**What to work on:** Retype the records below exactly as they appear.
((
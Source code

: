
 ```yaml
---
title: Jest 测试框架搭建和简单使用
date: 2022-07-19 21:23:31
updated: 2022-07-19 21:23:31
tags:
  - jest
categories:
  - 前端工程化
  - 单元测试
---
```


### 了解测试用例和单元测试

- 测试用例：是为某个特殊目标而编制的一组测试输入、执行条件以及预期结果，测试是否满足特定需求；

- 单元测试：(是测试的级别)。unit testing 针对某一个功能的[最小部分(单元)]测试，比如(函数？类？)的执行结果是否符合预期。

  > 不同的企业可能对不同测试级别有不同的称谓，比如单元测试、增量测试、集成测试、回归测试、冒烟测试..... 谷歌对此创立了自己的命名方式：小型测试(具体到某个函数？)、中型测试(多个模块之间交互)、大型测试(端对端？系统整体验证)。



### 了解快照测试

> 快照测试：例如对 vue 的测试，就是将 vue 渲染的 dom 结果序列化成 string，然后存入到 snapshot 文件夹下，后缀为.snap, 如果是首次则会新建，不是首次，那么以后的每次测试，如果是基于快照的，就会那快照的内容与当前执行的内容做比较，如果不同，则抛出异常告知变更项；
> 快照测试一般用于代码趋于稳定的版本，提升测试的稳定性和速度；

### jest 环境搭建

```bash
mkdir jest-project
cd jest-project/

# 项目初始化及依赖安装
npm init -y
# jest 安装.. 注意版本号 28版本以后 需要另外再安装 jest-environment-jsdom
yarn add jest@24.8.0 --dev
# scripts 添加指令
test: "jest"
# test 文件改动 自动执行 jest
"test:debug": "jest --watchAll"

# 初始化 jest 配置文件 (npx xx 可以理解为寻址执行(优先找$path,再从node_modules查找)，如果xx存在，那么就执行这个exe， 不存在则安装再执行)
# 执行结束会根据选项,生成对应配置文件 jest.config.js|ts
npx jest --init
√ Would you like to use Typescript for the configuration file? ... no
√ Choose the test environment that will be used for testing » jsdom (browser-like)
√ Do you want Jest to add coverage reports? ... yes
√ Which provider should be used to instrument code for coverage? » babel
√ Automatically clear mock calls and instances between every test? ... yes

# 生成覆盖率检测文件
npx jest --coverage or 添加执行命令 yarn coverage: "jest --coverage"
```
))
**The answer:**
Source code

:
 ```yaml
---
title: Jest 测试框架搭建和简单使用
date: 2022-07-19 21:23:31
updated: 2022-07-19 21:23:31
tags:
  - jest
categories:
  - 前端工程化
  - 单元测试
---
```


### 了解测试用例和单元测试

- 测试用例：是为某个特殊目标而编制的一组测试输入、执行条件以及预期结果，测试是否满足特定需求；

- 单元测试：(是测试的级别)。unit testing 针对某一个功能的[最小部分(单元)]测试，比如(函数？类？)的执行结果是否符合预期。

  > 不同的企业可能对不同测试级别有不同的称谓，比如单元测试、增量测试、集成测试、回归测试、冒烟测试..... 谷歌对此创立了自己的命名方式：小型测试(具体到某个函数？)、中型测试(多个模块之间交互)、大型测试(端对端？系统整体验证)。



### 了解快照测试

> 快照测试：例如对 vue 的测试，就是将 vue 渲染的 dom 结果序列化成 string，然后存入到 snapshot 文件夹下，后缀为.snap, 如果是首次则会新建，不是首次，那么以后的每次测试，如果是基于快照的，就会那快照的内容与当前执行的内容做比较，如果不同，则抛出异常告知变更项；
> 快照测试一般用于代码趋于稳定的版本，提升测试的稳定性和速度；

### jest 环境搭建

```bash
mkdir jest-project
cd jest-project/

# 项目初始化及依赖安装
npm init -y
# jest 安装.. 注意版本号 28版本以后 需要另外再安装 jest-environment-jsdom
yarn add jest@24.8.0 --dev
# scripts 添加指令
test: "jest"
# test 文件改动 自动执行 jest
"test:debug": "jest --watchAll"

# 初始化 jest 配置文件 (npx xx 可以理解为寻址执行(优先找$path,再从node_modules查找)，如果xx存在，那么就执行这个exe， 不存在则安装再执行)
# 执行结束会根据选项,生成对应配置文件 jest.config.js|ts
npx jest --init
√ Would you like to use Typescript for the configuration file? ... no
√ Choose the test environment that will be used for testing » jsdom (browser-like)
√ Do you want Jest to add coverage reports? ... yes
√ Which provider should be used to instrument code for coverage? » babel
√ Automatically clear mock calls and instances between every test? ... yes

# 生成覆盖率检测文件
npx jest --coverage or 添加执行命令 yarn coverage: "jest --coverage"
```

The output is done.